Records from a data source
-=-=-=-=-
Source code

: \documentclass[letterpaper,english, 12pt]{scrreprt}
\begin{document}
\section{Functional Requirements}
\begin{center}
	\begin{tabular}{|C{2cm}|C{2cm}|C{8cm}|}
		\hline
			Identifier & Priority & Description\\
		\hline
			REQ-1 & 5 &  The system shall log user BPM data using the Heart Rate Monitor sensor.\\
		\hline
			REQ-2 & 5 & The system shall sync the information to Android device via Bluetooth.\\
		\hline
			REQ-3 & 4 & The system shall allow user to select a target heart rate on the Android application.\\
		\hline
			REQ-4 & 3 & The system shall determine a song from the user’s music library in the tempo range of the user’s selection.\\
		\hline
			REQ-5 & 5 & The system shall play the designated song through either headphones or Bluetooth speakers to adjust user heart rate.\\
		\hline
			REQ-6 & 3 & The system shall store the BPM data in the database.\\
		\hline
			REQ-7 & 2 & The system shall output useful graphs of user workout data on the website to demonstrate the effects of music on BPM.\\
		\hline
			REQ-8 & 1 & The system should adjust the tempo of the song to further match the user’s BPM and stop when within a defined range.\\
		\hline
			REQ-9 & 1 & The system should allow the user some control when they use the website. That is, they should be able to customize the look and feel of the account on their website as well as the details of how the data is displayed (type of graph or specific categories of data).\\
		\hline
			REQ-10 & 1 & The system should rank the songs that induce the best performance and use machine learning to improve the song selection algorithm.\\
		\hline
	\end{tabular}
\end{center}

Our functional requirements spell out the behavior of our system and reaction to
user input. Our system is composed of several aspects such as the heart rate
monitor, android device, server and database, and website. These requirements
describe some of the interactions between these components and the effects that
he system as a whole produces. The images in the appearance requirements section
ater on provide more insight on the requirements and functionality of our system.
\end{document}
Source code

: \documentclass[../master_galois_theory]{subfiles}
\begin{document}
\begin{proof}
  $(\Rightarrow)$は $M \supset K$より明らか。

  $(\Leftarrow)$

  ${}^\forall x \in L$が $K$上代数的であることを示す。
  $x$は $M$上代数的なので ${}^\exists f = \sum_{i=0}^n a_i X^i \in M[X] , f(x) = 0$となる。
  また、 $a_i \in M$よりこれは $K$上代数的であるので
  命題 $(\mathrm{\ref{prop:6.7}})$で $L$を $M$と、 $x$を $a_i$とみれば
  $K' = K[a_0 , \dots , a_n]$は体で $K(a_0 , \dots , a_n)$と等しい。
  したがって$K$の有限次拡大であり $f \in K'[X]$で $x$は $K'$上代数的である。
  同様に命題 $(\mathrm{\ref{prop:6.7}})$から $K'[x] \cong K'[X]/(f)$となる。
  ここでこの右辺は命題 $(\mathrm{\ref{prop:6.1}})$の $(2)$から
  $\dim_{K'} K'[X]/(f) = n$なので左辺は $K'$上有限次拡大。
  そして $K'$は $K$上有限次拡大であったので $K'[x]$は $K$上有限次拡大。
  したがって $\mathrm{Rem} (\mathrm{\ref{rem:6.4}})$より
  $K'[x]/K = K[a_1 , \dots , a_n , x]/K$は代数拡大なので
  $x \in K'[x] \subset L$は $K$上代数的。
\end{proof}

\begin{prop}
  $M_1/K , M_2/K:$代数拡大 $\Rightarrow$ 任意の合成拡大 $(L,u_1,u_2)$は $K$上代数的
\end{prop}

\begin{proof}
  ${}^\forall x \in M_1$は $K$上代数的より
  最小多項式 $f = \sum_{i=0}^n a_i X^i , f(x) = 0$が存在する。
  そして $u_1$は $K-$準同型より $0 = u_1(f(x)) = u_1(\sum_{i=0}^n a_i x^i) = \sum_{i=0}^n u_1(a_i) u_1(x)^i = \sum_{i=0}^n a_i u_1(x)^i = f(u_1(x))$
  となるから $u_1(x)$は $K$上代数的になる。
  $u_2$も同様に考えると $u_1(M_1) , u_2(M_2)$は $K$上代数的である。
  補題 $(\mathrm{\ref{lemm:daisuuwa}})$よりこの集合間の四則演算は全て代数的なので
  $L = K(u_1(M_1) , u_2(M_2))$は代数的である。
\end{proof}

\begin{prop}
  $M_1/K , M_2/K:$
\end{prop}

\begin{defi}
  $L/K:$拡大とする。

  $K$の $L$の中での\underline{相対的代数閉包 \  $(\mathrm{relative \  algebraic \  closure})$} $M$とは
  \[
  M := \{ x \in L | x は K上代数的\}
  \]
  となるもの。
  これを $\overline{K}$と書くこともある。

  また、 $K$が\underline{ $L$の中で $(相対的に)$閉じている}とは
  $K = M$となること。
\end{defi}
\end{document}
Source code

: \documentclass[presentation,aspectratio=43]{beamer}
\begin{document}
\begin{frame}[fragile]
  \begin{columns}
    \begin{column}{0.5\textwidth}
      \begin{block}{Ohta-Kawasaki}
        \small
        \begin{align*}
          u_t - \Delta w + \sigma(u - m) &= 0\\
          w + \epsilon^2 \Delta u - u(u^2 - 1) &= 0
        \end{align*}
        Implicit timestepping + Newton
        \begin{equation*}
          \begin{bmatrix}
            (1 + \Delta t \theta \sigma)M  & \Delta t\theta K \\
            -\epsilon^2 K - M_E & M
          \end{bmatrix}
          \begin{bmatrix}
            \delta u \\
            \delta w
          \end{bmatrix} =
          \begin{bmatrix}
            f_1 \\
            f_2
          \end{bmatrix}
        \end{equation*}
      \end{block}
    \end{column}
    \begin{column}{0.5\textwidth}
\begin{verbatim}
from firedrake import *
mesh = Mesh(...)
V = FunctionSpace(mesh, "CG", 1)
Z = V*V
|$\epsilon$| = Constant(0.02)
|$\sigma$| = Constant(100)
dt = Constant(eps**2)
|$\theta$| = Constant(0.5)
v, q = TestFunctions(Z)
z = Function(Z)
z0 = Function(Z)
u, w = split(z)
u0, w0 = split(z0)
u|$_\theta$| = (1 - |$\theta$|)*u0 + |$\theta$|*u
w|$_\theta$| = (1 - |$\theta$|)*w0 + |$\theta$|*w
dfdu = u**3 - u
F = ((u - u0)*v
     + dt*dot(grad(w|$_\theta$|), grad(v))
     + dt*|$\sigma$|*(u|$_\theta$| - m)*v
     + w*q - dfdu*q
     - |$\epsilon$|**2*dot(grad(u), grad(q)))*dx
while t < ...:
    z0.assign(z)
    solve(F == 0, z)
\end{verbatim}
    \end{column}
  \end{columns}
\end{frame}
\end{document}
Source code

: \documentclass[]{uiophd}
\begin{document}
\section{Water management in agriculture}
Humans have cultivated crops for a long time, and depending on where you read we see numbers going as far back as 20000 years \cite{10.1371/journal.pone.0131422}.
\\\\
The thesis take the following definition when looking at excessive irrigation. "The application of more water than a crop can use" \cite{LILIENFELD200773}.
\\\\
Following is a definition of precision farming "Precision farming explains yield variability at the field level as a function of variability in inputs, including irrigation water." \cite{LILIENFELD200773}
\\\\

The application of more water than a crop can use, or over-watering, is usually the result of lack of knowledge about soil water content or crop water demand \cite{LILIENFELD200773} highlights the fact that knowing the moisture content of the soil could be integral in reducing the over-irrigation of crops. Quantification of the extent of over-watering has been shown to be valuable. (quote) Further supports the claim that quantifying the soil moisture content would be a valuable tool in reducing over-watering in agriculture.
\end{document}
-=-=-=-=-
Scan the preceding records for lines with the word "Constant". Say how many there are and nothing else.

■ RESULT FOR THIS TASK ■
4